• [TASK TO COMPLETE] For the entries below, repeat exactly each line starting with the one that contains "Newton's method converges" and going on through the one that contains "For a node $b$", and no others.

-------- EXERCISE INPUTS

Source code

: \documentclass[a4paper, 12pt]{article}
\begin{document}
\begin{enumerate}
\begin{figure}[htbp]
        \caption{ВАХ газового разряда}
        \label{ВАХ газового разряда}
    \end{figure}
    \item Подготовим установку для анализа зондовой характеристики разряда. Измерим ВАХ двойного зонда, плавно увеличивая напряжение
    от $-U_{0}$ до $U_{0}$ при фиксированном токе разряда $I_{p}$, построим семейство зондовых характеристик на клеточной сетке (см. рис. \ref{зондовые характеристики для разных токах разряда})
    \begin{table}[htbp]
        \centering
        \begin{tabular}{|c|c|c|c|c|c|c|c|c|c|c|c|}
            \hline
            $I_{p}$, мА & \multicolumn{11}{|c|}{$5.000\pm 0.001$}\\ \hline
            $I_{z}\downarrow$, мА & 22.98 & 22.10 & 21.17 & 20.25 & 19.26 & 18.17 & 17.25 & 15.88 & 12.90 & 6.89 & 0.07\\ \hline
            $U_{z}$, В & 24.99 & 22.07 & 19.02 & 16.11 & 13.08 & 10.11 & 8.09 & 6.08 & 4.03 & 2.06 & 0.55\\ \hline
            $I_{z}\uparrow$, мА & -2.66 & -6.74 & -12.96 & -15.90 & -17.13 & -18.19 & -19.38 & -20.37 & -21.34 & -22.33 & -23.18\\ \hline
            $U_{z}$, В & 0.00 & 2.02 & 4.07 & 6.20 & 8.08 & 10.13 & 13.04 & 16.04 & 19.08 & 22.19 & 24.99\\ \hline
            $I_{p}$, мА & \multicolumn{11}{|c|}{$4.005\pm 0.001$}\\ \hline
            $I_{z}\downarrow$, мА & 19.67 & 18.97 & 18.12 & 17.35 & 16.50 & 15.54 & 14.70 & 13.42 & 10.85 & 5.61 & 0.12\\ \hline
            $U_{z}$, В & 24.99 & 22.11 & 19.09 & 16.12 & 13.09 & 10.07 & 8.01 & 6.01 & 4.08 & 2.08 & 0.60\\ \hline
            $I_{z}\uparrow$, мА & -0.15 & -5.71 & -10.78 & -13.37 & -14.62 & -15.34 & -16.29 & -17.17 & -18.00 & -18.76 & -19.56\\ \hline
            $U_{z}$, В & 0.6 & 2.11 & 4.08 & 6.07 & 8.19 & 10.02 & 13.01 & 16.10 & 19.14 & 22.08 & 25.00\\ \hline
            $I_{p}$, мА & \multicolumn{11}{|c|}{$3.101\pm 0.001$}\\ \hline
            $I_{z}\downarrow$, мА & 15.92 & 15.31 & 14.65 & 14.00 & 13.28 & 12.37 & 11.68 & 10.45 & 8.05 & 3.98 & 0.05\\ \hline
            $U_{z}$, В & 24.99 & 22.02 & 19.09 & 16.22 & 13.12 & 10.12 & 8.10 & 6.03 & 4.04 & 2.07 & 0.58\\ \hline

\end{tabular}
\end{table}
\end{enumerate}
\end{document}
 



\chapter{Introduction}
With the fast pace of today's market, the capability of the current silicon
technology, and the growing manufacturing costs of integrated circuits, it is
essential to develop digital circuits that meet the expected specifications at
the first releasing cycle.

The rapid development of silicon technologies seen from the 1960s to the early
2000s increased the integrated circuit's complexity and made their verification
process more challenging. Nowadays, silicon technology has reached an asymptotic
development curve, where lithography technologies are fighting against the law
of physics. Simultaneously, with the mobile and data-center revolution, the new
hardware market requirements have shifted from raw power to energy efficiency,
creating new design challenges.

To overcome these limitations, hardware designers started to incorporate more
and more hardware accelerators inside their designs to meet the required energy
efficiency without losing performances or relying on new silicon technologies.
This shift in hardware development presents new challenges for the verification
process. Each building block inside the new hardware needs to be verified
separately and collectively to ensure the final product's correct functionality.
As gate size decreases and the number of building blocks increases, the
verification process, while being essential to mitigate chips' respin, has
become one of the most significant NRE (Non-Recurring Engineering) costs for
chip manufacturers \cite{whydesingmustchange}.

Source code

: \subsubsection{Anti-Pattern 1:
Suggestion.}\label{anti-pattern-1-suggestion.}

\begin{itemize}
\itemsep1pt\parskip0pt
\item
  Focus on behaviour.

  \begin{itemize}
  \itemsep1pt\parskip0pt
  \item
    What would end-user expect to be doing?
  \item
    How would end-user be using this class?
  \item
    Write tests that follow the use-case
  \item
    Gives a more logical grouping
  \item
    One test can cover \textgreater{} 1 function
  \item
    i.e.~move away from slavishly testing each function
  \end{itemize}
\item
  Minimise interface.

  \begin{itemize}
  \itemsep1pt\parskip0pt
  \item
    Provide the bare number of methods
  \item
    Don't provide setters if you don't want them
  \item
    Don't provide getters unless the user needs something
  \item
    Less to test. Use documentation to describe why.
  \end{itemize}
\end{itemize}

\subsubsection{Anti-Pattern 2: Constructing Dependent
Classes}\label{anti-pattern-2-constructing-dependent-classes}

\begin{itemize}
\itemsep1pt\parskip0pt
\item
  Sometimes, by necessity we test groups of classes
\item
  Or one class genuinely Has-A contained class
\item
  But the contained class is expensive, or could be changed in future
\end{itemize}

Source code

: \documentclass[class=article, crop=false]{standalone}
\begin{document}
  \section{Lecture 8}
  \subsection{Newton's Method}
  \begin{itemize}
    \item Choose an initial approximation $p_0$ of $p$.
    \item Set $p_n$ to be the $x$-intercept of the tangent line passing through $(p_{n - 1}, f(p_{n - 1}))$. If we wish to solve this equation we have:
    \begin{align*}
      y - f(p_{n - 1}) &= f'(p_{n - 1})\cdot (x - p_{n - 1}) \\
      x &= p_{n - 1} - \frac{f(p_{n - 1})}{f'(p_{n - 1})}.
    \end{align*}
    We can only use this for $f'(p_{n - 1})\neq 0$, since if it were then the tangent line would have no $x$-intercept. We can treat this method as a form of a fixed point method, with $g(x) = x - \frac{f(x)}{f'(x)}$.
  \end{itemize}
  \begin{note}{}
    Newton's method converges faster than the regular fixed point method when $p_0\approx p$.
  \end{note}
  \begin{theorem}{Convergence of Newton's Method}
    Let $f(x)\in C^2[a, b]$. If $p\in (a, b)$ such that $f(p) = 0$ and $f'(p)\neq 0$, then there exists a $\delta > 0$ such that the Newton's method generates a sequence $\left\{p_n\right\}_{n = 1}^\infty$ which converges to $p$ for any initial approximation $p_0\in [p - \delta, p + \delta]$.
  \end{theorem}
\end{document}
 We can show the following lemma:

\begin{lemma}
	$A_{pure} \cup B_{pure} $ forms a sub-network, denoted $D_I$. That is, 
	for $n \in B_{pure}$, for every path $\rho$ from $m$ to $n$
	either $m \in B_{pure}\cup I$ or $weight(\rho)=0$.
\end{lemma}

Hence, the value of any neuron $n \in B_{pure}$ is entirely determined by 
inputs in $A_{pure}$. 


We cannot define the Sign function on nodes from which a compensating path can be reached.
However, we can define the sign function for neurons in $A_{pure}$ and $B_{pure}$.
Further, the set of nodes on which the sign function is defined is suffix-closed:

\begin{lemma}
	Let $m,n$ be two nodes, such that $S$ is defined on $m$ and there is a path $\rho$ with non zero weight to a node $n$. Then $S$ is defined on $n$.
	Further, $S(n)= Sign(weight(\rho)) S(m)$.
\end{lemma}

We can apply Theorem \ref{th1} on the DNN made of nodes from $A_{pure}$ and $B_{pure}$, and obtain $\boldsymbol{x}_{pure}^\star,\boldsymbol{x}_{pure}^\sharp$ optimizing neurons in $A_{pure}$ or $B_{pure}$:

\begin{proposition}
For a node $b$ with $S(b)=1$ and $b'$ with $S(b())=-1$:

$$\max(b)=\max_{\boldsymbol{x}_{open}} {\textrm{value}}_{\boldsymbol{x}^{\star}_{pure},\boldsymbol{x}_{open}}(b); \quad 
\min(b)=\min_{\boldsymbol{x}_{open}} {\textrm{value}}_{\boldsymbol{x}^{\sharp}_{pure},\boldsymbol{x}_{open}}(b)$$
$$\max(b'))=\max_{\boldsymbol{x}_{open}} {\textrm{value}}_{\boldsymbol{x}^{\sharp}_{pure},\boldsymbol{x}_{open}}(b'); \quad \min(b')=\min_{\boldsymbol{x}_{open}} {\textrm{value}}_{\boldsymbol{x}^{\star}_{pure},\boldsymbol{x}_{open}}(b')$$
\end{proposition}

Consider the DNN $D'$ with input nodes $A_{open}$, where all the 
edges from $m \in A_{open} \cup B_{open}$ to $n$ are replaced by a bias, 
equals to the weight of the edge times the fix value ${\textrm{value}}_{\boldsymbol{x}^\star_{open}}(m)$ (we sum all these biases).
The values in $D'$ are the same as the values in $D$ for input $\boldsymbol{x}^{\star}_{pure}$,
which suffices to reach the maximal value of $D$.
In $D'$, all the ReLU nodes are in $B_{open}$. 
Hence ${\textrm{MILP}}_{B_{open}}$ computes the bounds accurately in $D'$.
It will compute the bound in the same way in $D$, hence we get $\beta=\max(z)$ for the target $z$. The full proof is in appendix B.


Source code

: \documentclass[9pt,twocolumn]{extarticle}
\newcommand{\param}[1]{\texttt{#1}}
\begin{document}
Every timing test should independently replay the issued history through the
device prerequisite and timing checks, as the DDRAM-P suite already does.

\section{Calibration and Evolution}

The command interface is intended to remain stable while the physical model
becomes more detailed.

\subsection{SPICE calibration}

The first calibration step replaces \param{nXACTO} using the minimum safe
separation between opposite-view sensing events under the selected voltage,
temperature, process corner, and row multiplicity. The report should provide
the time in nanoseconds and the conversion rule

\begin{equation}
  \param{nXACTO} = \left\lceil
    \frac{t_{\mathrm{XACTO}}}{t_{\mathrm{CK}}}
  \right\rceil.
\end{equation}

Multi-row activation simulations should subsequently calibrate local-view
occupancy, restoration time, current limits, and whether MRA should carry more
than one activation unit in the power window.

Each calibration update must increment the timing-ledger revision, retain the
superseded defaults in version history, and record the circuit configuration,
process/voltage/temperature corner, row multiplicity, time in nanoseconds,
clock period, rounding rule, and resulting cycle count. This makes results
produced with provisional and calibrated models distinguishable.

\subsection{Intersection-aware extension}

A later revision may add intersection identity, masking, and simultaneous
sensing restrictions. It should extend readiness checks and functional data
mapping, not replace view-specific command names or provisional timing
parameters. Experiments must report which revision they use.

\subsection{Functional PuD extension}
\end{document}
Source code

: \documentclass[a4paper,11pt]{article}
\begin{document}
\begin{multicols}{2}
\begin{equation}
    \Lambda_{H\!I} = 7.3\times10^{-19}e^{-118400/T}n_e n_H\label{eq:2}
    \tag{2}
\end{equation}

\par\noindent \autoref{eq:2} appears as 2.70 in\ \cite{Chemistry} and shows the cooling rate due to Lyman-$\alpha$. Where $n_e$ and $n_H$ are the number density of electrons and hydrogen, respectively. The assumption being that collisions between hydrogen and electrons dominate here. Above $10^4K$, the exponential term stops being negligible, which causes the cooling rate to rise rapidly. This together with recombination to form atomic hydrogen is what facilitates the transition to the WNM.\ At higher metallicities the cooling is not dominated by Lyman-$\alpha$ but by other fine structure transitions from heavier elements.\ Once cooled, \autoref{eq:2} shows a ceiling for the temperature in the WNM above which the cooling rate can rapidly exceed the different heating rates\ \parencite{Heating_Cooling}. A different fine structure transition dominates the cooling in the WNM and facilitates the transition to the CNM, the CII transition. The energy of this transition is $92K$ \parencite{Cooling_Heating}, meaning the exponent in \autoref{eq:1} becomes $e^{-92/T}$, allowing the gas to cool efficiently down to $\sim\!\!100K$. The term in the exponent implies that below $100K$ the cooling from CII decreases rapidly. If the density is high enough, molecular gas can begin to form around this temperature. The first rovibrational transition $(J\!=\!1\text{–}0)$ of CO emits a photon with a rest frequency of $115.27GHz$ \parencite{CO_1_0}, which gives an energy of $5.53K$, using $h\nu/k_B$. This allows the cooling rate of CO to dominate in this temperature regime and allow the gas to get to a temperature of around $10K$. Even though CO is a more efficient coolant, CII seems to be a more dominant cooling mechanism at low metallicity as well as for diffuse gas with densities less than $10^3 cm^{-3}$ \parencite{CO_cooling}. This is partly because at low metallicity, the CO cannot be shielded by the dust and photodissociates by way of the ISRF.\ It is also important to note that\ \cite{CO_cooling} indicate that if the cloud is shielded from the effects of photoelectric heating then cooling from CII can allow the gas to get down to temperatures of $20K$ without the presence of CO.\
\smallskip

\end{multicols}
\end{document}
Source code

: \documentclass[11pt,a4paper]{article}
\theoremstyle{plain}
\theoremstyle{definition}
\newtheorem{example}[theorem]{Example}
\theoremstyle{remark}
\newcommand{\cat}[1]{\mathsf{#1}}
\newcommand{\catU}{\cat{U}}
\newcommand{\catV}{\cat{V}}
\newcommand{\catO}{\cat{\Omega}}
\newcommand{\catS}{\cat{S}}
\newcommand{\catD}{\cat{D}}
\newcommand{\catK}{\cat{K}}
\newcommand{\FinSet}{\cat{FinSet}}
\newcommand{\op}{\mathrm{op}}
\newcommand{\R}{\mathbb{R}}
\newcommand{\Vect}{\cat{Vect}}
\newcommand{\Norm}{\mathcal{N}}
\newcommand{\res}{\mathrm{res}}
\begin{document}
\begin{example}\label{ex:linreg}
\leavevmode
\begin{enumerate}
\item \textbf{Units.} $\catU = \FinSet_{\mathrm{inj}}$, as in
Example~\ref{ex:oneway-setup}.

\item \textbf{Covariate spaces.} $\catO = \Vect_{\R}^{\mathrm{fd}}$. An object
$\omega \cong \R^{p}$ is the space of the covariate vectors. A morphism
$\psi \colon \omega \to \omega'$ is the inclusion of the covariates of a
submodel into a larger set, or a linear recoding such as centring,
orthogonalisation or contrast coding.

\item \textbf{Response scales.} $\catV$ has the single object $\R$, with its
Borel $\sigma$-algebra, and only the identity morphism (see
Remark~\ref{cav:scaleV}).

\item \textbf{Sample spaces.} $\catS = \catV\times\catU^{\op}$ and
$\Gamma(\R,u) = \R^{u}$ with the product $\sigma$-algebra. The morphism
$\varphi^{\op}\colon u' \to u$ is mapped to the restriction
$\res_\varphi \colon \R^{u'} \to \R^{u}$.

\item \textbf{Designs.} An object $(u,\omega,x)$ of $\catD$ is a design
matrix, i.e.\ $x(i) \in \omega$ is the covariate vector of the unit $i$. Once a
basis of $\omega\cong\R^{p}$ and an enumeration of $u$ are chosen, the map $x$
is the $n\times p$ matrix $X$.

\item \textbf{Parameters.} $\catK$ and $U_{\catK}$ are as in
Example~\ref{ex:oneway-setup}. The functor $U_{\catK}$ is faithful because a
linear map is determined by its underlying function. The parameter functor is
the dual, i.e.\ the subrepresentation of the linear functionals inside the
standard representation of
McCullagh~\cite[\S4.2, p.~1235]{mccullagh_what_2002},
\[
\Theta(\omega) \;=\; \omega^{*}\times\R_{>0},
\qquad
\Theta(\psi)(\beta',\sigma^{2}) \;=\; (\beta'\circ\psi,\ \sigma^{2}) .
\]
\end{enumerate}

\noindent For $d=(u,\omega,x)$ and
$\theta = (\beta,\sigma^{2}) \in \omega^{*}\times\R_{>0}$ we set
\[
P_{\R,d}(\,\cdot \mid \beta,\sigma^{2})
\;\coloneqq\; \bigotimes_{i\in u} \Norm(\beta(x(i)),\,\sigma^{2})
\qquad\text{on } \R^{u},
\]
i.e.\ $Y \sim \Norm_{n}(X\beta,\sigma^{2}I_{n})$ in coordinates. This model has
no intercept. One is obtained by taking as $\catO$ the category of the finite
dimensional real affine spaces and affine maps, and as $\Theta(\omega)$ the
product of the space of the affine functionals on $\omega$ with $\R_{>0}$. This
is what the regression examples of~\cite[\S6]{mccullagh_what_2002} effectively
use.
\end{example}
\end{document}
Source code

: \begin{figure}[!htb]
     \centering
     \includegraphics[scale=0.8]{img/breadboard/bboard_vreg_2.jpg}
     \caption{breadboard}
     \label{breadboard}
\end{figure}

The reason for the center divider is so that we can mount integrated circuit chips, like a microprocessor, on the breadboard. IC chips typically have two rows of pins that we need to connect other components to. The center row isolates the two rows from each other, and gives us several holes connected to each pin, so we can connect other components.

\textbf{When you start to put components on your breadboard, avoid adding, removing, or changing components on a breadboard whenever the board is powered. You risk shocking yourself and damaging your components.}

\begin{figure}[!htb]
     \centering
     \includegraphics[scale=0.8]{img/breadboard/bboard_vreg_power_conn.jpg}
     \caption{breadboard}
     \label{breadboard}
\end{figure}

----------------

• [YOUR SOLUTION]
    Newton's method converges faster than the regular fixed point method when $p_0\approx p$.
  \end{note}
  \begin{theorem}{Convergence of Newton's Method}
    Let $f(x)\in C^2[a, b]$. If $p\in (a, b)$ such that $f(p) = 0$ and $f'(p)\neq 0$, then there exists a $\delta > 0$ such that the Newton's method generates a sequence $\left\{p_n\right\}_{n = 1}^\infty$ which converges to $p$ for any initial approximation $p_0\in [p - \delta, p + \delta]$.
  \end{theorem}
\end{document}
 We can show the following lemma:

\begin{lemma}
	$A_{pure} \cup B_{pure} $ forms a sub-network, denoted $D_I$. That is, 
	for $n \in B_{pure}$, for every path $\rho$ from $m$ to $n$
	either $m \in B_{pure}\cup I$ or $weight(\rho)=0$.
\end{lemma}

Hence, the value of any neuron $n \in B_{pure}$ is entirely determined by 
inputs in $A_{pure}$. 


We cannot define the Sign function on nodes from which a compensating path can be reached.
However, we can define the sign function for neurons in $A_{pure}$ and $B_{pure}$.
Further, the set of nodes on which the sign function is defined is suffix-closed:

\begin{lemma}
	Let $m,n$ be two nodes, such that $S$ is defined on $m$ and there is a path $\rho$ with non zero weight to a node $n$. Then $S$ is defined on $n$.
	Further, $S(n)= Sign(weight(\rho)) S(m)$.
\end{lemma}

We can apply Theorem \ref{th1} on the DNN made of nodes from $A_{pure}$ and $B_{pure}$, and obtain $\boldsymbol{x}_{pure}^\star,\boldsymbol{x}_{pure}^\sharp$ optimizing neurons in $A_{pure}$ or $B_{pure}$:

\begin{proposition}
For a node $b$ with $S(b)=1$ and $b'$ with $S(b())=-1$:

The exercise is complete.